--- SUPPLIED INFORMATION ---

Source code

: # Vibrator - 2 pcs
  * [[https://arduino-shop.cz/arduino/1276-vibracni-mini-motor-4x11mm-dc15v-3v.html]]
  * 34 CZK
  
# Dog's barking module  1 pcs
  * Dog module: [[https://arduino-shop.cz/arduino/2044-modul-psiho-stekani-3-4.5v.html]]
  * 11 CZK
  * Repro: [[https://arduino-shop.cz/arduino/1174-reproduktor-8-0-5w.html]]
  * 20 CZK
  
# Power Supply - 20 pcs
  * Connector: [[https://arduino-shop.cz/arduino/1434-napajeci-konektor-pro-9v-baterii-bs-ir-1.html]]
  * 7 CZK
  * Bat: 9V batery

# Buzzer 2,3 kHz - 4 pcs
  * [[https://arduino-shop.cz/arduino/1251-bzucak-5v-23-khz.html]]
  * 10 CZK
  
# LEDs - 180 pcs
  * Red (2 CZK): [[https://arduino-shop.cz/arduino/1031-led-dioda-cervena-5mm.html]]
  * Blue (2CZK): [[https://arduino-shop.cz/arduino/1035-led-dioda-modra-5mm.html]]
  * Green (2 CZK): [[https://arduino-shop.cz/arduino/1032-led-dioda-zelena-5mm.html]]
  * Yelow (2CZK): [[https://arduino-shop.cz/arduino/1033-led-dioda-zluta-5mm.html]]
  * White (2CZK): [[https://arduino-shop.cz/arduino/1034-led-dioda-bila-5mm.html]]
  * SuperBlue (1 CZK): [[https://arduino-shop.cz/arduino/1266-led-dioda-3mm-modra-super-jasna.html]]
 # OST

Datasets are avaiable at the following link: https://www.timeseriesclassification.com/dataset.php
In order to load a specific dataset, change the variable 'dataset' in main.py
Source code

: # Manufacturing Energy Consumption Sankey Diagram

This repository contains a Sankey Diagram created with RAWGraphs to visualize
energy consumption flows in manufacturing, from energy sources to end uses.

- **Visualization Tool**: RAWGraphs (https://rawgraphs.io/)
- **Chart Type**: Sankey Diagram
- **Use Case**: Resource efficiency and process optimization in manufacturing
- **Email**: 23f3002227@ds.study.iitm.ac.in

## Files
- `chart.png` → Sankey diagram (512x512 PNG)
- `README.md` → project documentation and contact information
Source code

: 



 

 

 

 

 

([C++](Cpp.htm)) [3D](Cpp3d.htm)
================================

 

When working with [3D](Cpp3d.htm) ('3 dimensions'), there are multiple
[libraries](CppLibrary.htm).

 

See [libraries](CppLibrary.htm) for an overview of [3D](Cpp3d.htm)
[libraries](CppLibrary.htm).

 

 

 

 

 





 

---

» **PROBLEM DETAILS**
Give only the count of lines in the listing that contain the string "RAWGraphs".

» **SOLUTION FOR THIS EXERCISE**
2